Exercise details: Report every line in the listing below where the string "subsection" shows up.

═════ Material for this task

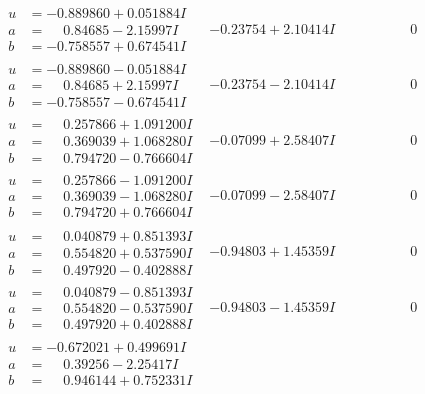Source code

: \documentclass[1p]{elsarticle_modified}
\theoremstyle{definition}
\begin{document}
$$\begin{array}{c|c|c}
\begin{aligned}
u &= -0.889860 + 0.051884 I \\
a &= \phantom{-}0.84685 - 2.15997 I \\
b &= -0.758557 + 0.674541 I\end{aligned}
 & -0.23754 + 2.10414 I & \phantom{-0.000000 } 0 \\ \hline\begin{aligned}
u &= -0.889860 - 0.051884 I \\
a &= \phantom{-}0.84685 + 2.15997 I \\
b &= -0.758557 - 0.674541 I\end{aligned}
 & -0.23754 - 2.10414 I & \phantom{-0.000000 } 0 \\ \hline\begin{aligned}
u &= \phantom{-}0.257866 + 1.091200 I \\
a &= \phantom{-}0.369039 + 1.068280 I \\
b &= \phantom{-}0.794720 - 0.766604 I\end{aligned}
 & -0.07099 + 2.58407 I & \phantom{-0.000000 } 0 \\ \hline\begin{aligned}
u &= \phantom{-}0.257866 - 1.091200 I \\
a &= \phantom{-}0.369039 - 1.068280 I \\
b &= \phantom{-}0.794720 + 0.766604 I\end{aligned}
 & -0.07099 - 2.58407 I & \phantom{-0.000000 } 0 \\ \hline\begin{aligned}
u &= \phantom{-}0.040879 + 0.851393 I \\
a &= \phantom{-}0.554820 + 0.537590 I \\
b &= \phantom{-}0.497920 - 0.402888 I\end{aligned}
 & -0.94803 + 1.45359 I & \phantom{-0.000000 } 0 \\ \hline\begin{aligned}
u &= \phantom{-}0.040879 - 0.851393 I \\
a &= \phantom{-}0.554820 - 0.537590 I \\
b &= \phantom{-}0.497920 + 0.402888 I\end{aligned}
 & -0.94803 - 1.45359 I & \phantom{-0.000000 } 0 \\ \hline\begin{aligned}
u &= -0.672021 + 0.499691 I \\
a &= \phantom{-}0.39256 - 2.25417 I \\
b &= \phantom{-}0.946144 + 0.752331 I\end{aligned}

\end{array}$$
\end{document}
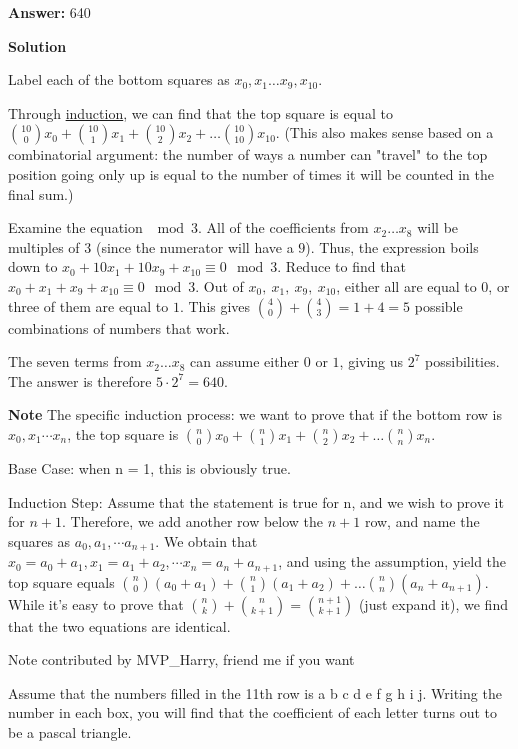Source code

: \begin{enumerate}
 \textbf{Answer: }640



\textbf{Solution}

Label each of the bottom squares as $x_0, x_1 \ldots x_9, x_{10}$. 

 Through \href{https://artofproblemsolving.com/wiki/index.php?title=Induction}{induction}, we can find that the top square is equal to ${10\choose0}x_0 + {10\choose1}x_1 + {10\choose2}x_2 + \ldots {10\choose10}x_{10}$. (This also makes sense based on a combinatorial argument: the number of ways a number can "travel" to the top position going only up is equal to the number of times it will be counted in the final sum.)

 Examine the equation $\mod 3$. All of the coefficients from $x_2 \ldots x_8$ will be multiples of $3$ (since the numerator will have a $9$). Thus, the expression boils down to $x_0 + 10x_1 + 10x_9 + x_{10} \equiv 0 \mod 3$. Reduce to find that $x_0 + x_1 + x_9 + x_{10} \equiv 0 \mod 3$. Out of $x_0,\ x_1,\ x_9,\ x_{10}$, either all are equal to $0$, or three of them are equal to $1$. This gives ${4\choose0} + {4\choose3} = 1 + 4 = 5$ possible combinations of numbers that work. 

 The seven terms from $x_2 \ldots x_8$ can assume either $0$ or $1$, giving us $2^7$ possibilities. The answer is therefore $5 \cdot 2^7 = \boxed{640}$.

 \textbf{Note} The specific induction process: we want to prove that if the bottom row is $x_0, x_1 \cdots x_{n}$, the top square is ${n\choose0}x_0 + {n\choose1}x_1 + {n\choose2}x_2 + \ldots {n\choose{n}}x_{n}$.

 Base Case: when n = 1, this is obviously true.

 Induction Step: Assume that the statement is true for n, and we wish to prove it for $n + 1$. Therefore, we add another row below the $n + 1$ row, and name the squares as $a_0, a_1, \cdots a_{n+1}$. We obtain that $x_0 = a_0 + a_1, x_1 = a_1 + a_2, \cdots x_{n} = a_{n} + a_{n+1}$, and using the assumption, yield the top square equals ${n\choose0}(a_0 + a_1) + {n\choose1}(a_1 + a_2) + \ldots {n\choose{n}}(a_{n} + a_{n+1})$. While it's easy to prove that ${n\choose{k}} + {n\choose{k+1}} = {n+1\choose{k+1}}$ (just expand it), we find that the two equations are identical. 

 Note contributed by MVP\_Harry, friend me if you want ~

 Assume that the numbers filled in the 11th row is a b c d e f g h i j. Writing the number in each box, you will find that the coefficient of each letter turns out to be a pascal triangle.


\end{enumerate}
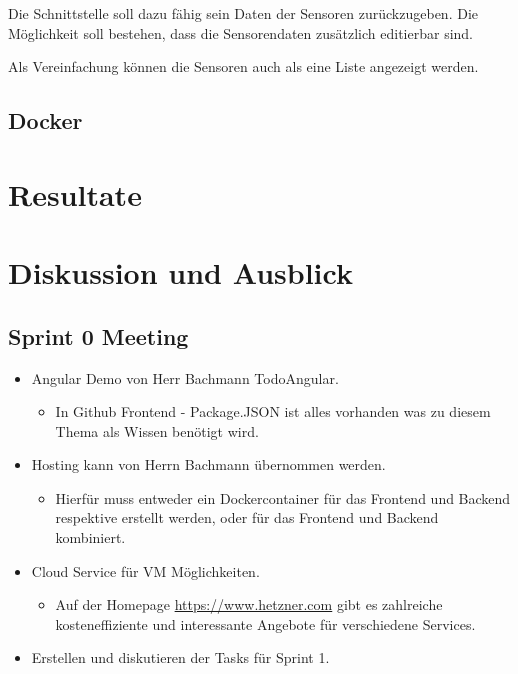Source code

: \documentclass[a4paper]{article}
\begin{document}
	Die Schnittstelle soll dazu fähig sein Daten der Sensoren zurückzugeben. Die Möglichkeit soll bestehen, dass die Sensorendaten zusätzlich editierbar sind.
	
	Als Vereinfachung können die Sensoren auch als eine Liste angezeigt werden.
	
	\subsection{Docker}
	
	
	\section{Resultate}
	\section{Diskussion und Ausblick}
	
	\subsection{Sprint 0 Meeting}
	\begin{itemize}
		\item Angular Demo von  Herr Bachmann TodoAngular.
		\begin{itemize}
			\item In Github Frontend - Package.JSON ist alles vorhanden was zu diesem Thema als Wissen benötigt wird.
		\end{itemize}
		\item Hosting kann von Herrn Bachmann übernommen werden.
		\begin{itemize}
			\item Hierfür muss entweder ein Dockercontainer für das Frontend und Backend respektive erstellt werden, oder für das Frontend und Backend kombiniert.
		\end{itemize}
		\item Cloud Service für VM Möglichkeiten.
		\begin{itemize}
			\item Auf der Homepage \url{https://www.hetzner.com} gibt es zahlreiche kosteneffiziente und interessante Angebote für verschiedene Services.
		\end{itemize}
		\item Erstellen und diskutieren der Tasks für Sprint 1.
	\end{itemize}	
	
\end{document}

══════════

Solution for this task:
	\subsection{Docker}
	\subsection{Sprint 0 Meeting}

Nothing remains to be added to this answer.